▸ TASK INSTRUCTIONS
Run through the records and, wherever a line holds the word "interactive", return that line.

▸ DATA EXCERPTS
[Start of section]

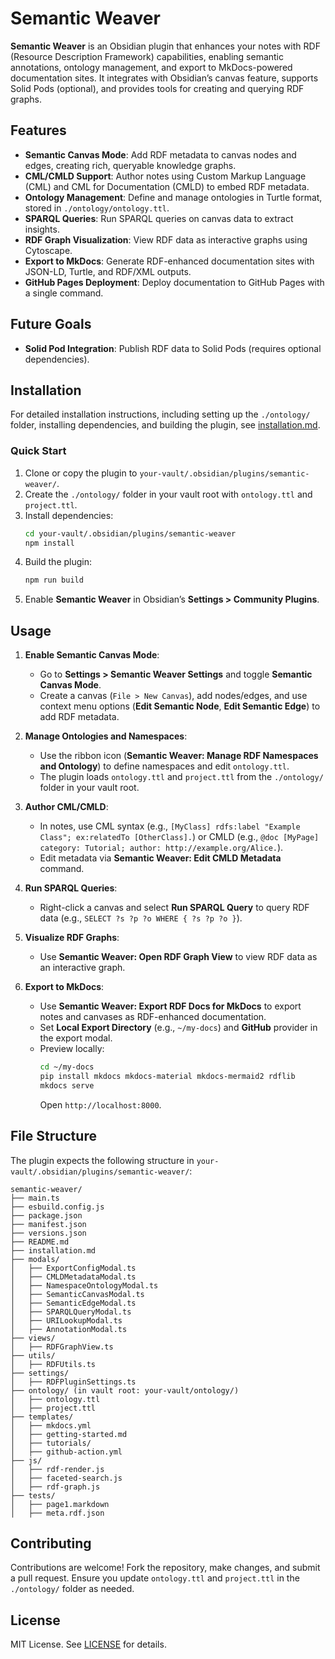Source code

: # Semantic Weaver

**Semantic Weaver** is an Obsidian plugin that enhances your notes with RDF (Resource Description Framework) capabilities, enabling semantic annotations, ontology management, and export to MkDocs-powered documentation sites. It integrates with Obsidian’s canvas feature, supports Solid Pods (optional), and provides tools for creating and querying RDF graphs.

## Features

- **Semantic Canvas Mode**: Add RDF metadata to canvas nodes and edges, creating rich, queryable knowledge graphs.
- **CML/CMLD Support**: Author notes using Custom Markup Language (CML) and CML for Documentation (CMLD) to embed RDF metadata.
- **Ontology Management**: Define and manage ontologies in Turtle format, stored in `./ontology/ontology.ttl`.
- **SPARQL Queries**: Run SPARQL queries on canvas data to extract insights.
- **RDF Graph Visualization**: View RDF data as interactive graphs using Cytoscape.
- **Export to MkDocs**: Generate RDF-enhanced documentation sites with JSON-LD, Turtle, and RDF/XML outputs.
- **GitHub Pages Deployment**: Deploy documentation to GitHub Pages with a single command.

## Future Goals
- **Solid Pod Integration**: Publish RDF data to Solid Pods (requires optional dependencies).

## Installation

For detailed installation instructions, including setting up the `./ontology/` folder, installing dependencies, and building the plugin, see [installation.md](./installation.md).

### Quick Start

1. Clone or copy the plugin to `your-vault/.obsidian/plugins/semantic-weaver/`.
2. Create the `./ontology/` folder in your vault root with `ontology.ttl` and `project.ttl`.
3. Install dependencies:
   ```bash
   cd your-vault/.obsidian/plugins/semantic-weaver
   npm install
   ```
4. Build the plugin:
   ```bash
   npm run build
   ```
5. Enable **Semantic Weaver** in Obsidian’s **Settings > Community Plugins**.

## Usage

1. **Enable Semantic Canvas Mode**:
   - Go to **Settings > Semantic Weaver Settings** and toggle **Semantic Canvas Mode**.
   - Create a canvas (`File > New Canvas`), add nodes/edges, and use context menu options (**Edit Semantic Node**, **Edit Semantic Edge**) to add RDF metadata.

2. **Manage Ontologies and Namespaces**:
   - Use the ribbon icon (**Semantic Weaver: Manage RDF Namespaces and Ontology**) to define namespaces and edit `ontology.ttl`.
   - The plugin loads `ontology.ttl` and `project.ttl` from the `./ontology/` folder in your vault root.

3. **Author CML/CMLD**:
   - In notes, use CML syntax (e.g., `[MyClass] rdfs:label "Example Class"; ex:relatedTo [OtherClass].`) or CMLD (e.g., `@doc [MyPage] category: Tutorial; author: http://example.org/Alice.`).
   - Edit metadata via **Semantic Weaver: Edit CMLD Metadata** command.

4. **Run SPARQL Queries**:
   - Right-click a canvas and select **Run SPARQL Query** to query RDF data (e.g., `SELECT ?s ?p ?o WHERE { ?s ?p ?o }`).

5. **Visualize RDF Graphs**:
   - Use **Semantic Weaver: Open RDF Graph View** to view RDF data as an interactive graph.

6. **Export to MkDocs**:
   - Use **Semantic Weaver: Export RDF Docs for MkDocs** to export notes and canvases as RDF-enhanced documentation.
   - Set **Local Export Directory** (e.g., `~/my-docs`) and **GitHub** provider in the export modal.
   - Preview locally:
     ```bash
     cd ~/my-docs
     pip install mkdocs mkdocs-material mkdocs-mermaid2 rdflib
     mkdocs serve
     ```
     Open `http://localhost:8000`.

## File Structure

The plugin expects the following structure in `your-vault/.obsidian/plugins/semantic-weaver/`:
```
semantic-weaver/
├── main.ts
├── esbuild.config.js
├── package.json
├── manifest.json
├── versions.json
├── README.md
├── installation.md
├── modals/
│   ├── ExportConfigModal.ts
│   ├── CMLDMetadataModal.ts
│   ├── NamespaceOntologyModal.ts
│   ├── SemanticCanvasModal.ts
│   ├── SemanticEdgeModal.ts
│   ├── SPARQLQueryModal.ts
│   ├── URILookupModal.ts
│   ├── AnnotationModal.ts
├── views/
│   ├── RDFGraphView.ts
├── utils/
│   ├── RDFUtils.ts
├── settings/
│   ├── RDFPluginSettings.ts
├── ontology/ (in vault root: your-vault/ontology/)
│   ├── ontology.ttl
│   ├── project.ttl
├── templates/
│   ├── mkdocs.yml
│   ├── getting-started.md
│   ├── tutorials/
│   ├── github-action.yml
├── js/
│   ├── rdf-render.js
│   ├── faceted-search.js
│   ├── rdf-graph.js
├── tests/
│   ├── page1.markdown
│   ├── meta.rdf.json
```

## Contributing

Contributions are welcome! Fork the repository, make changes, and submit a pull request. Ensure you update `ontology.ttl` and `project.ttl` in the `./ontology/` folder as needed.

## License

MIT License. See [LICENSE](./LICENSE) for details.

[End of section]

▸ ANSWER FOR THE TASK
- **RDF Graph Visualization**: View RDF data as interactive graphs using Cytoscape.
   - Use **Semantic Weaver: Open RDF Graph View** to view RDF data as an interactive graph.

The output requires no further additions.